For research funders seeking to minimize bias in their selection process, removing applicants’ institutional affiliations from their submissions could help address a common disparity: disproportionate funding going to those at the most prestigious places. That’s the finding from researchers at the Arnold and Mabel Beckman Foundation, who reported last month in eLife that anonymized applications partially reduced the effects of reputational bias and evened the playing field for early-career faculty at lesser known institutions applying for their Beckman Young Investigator (BYI) awards.

The findings illustrate how some applicants “enjoy a leg up in grant writing, based on the name of their institution alone,” says Daniel Larremore, a computer scientist at the University of Colorado (CU) Boulder who studies inequity in academia; a 2022 study he co-authored found that 80% of U.S.-trained faculty come from just 20% of universities. He adds that the new study also provides an excellent strategy for mitigating this bias, which funders can use to make their review processes fairer.

The study adds to a growing body of knowledge about what anonymizing funding applications can—and can’t—do. The National Institutes of Health (NIH), for example, experimented with concealing information about applicants’ identities from peer reviewers as part of an effort to understand why Black applicants are 35% less likely than white researchers to receive grants. The results were mixed—Black applicants’ scores did not improve, but those for white researchers decreased—and some experts were skeptical about whether the reviewers truly didn’t know the identities of the applicants. More recently, NIH announced it would also be trying to address reputational bias—as of a few years ago, about 70% of all grants went to a mere 10% of all NIH-funded institutions—but the agency aims to do so not with blinding, but by adjusting the review criteria. And the Bill & Melinda Gates Foundation found that even with blind review, women applicants received lower reviewer scores, which the researchers attributed to women using narrower, more topic-specific language than men when describing their research. The new study, in contrast, seems to definitively show that blinding—at least in some cases—can have a tangible impact on reducing bias.

Anne Hultgren, who serves as an executive director at the Beckman foundation and was the lead author of the new eLife study, says the foundation’s BYI awards are intended to be the “first spark” for up-and-coming scientists who “who don’t yet have the clout to earn federal research dollars.” But when Hultgren and her colleagues reviewed the distribution of award applicants who were being invited to submit full proposals, they noticed “a lot of names coming up over and over” and began to wonder whether some researchers were enjoying an unfair advantage. In an attempt to balance the scales, the foundation decided in 2020 to blind the first stage of the review process for the awards by asking each applicant to omit certain identifying information—specifically name, gender, and institutional affiliation—in their initial Letter of Intent, which is reviewed by a panel of tenured researchers.

To find out whether the change had any effect, Hultgren and her colleagues compared data from the first 4 years of the new policy to the last 4 years of the old one, spanning more than 2000 total applications.

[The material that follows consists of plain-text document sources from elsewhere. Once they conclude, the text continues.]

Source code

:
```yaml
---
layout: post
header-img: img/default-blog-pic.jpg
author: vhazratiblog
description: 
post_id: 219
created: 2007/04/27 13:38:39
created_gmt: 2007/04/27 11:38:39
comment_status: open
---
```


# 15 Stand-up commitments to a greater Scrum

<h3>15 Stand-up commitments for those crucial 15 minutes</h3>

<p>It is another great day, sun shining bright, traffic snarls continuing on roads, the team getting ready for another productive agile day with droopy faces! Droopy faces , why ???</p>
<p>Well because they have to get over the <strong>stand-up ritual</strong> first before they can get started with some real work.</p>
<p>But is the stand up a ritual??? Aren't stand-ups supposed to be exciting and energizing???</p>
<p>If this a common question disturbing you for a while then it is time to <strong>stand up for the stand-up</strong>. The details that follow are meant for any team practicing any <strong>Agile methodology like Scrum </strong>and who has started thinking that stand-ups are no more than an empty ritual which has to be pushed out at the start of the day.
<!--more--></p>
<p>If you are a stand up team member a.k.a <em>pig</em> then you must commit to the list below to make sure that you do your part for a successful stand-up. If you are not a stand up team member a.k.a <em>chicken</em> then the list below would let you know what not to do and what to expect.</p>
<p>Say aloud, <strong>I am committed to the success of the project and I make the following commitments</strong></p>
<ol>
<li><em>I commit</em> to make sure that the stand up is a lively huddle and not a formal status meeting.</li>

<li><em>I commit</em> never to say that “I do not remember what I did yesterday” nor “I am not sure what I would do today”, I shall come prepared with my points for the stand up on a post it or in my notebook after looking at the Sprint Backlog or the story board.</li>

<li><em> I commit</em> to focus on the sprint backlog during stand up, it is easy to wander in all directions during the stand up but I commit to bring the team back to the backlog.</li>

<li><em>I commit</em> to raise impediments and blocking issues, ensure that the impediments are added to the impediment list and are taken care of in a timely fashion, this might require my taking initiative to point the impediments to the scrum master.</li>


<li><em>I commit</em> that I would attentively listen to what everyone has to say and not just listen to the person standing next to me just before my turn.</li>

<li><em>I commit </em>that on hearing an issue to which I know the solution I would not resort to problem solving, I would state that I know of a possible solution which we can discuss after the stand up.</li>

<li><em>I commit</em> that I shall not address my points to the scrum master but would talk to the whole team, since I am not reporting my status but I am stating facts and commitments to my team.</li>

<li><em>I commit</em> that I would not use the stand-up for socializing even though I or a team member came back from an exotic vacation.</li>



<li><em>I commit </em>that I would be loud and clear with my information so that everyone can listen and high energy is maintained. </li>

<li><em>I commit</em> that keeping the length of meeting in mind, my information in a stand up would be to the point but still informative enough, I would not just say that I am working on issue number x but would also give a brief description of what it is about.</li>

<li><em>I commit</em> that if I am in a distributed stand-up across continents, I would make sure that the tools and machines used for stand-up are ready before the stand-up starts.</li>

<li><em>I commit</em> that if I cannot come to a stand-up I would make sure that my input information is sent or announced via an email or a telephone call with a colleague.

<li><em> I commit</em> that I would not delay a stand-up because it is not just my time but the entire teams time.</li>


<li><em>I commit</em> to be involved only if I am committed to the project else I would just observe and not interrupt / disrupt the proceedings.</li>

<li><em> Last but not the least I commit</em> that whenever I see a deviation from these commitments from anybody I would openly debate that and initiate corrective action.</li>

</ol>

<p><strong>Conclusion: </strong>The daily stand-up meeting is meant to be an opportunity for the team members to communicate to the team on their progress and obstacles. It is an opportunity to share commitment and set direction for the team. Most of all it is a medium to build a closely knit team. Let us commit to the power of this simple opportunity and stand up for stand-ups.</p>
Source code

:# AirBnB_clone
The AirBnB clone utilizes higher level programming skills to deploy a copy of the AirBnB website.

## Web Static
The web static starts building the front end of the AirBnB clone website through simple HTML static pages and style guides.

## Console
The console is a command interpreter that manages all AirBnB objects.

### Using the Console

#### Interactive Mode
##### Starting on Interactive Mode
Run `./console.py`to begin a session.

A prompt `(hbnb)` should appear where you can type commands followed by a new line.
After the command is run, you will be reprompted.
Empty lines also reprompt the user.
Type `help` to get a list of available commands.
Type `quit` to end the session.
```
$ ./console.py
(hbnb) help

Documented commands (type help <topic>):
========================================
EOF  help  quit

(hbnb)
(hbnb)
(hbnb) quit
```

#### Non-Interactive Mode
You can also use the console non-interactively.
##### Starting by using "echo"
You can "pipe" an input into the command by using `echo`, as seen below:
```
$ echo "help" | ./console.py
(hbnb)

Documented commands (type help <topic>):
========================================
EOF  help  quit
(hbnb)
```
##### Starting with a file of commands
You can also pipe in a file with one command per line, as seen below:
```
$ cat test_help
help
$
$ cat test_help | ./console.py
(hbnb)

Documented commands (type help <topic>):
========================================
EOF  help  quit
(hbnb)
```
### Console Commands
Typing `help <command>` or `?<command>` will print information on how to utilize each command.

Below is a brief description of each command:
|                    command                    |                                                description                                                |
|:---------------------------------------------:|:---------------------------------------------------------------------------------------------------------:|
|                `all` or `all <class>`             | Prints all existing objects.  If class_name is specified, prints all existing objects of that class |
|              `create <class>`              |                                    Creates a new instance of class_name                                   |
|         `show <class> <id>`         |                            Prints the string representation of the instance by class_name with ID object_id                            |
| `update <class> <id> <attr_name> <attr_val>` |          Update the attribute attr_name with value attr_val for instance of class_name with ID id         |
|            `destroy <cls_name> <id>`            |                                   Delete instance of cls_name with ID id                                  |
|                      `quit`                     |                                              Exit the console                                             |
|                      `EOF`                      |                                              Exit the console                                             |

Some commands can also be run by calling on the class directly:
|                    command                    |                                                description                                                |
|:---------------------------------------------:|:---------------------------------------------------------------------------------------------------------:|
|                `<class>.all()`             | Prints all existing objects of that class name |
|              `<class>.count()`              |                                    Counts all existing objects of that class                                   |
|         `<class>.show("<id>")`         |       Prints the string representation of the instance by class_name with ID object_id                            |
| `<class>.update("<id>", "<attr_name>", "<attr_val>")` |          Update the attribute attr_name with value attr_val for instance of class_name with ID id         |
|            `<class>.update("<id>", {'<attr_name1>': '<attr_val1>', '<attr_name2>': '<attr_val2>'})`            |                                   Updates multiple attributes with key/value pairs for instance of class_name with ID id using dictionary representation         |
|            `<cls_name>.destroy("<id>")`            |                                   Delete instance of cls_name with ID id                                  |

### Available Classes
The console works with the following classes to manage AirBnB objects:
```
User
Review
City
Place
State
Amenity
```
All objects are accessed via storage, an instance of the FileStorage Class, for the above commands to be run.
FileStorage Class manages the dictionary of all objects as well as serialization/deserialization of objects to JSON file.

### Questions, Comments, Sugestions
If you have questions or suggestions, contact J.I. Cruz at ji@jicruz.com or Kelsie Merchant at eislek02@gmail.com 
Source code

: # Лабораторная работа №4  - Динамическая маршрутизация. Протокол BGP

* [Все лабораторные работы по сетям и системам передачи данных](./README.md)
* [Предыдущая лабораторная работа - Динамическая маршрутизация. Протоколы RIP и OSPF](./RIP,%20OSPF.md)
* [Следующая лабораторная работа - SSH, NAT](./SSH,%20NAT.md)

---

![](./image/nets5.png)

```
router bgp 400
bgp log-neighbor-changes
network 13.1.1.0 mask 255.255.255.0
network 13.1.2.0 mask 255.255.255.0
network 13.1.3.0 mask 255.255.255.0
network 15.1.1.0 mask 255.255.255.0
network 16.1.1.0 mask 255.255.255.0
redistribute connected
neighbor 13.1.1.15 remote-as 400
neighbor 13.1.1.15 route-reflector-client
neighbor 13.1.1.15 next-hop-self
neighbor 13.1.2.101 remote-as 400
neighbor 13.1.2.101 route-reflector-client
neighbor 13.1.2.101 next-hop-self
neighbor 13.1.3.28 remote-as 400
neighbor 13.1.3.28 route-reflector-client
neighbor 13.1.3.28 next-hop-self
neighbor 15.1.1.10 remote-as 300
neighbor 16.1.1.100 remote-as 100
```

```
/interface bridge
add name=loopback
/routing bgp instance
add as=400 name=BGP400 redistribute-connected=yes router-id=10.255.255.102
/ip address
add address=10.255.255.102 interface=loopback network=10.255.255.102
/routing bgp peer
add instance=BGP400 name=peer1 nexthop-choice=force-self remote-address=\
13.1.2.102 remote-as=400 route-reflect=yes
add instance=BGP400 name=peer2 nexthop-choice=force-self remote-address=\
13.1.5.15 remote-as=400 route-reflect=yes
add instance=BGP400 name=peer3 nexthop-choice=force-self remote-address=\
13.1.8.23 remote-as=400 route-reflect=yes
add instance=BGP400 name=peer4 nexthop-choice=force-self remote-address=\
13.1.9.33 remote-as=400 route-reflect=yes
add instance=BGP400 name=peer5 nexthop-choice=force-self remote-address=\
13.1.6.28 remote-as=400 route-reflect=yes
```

They didn’t uncover any evidence of gender bias in any of the years, but they did notice a shift in so-called “prestige privilege.” Before blinding, researchers affiliated with institutions regarded as more prestigious—as ranked by the study’s authors, based on strength in the foundation’s focus areas, chemistry and the life sciences—were more likely to attract attention from reviewers and tended to progress further in the application process, with 75% of the resulting awards going to applicants at 25 top institutions. After institutional information was anonymized, this trend weakened—only 45% of awards went to applicants in the elite group—but didn’t disappear.

Donna Ginther, a labor economist at the University of Kansas who co-authored the study first identifying the NIH racial funding gap in 2011, says several factors may have contributed to this persistent disparity. More prestigious institutions tend to receive more funding, have better facilities, and are able to hire “more capable faculty.” Blinding can help alleviate some bias, but it cannot unravel these deeper, structural issues.

Despite these hurdles, anonymization may still be a step in the right direction, says Aaron Clauset, a computer scientist at CU who co-authored the hiring study with Larremore. Going forward, both federal and private research funders should think carefully about how to design their application review policies. “Prestige rules everything around us in academia,” he says. Concealing that prestige from reviewers could shift the focus away from a scientist’s reputation and back to the “quality of ideas.”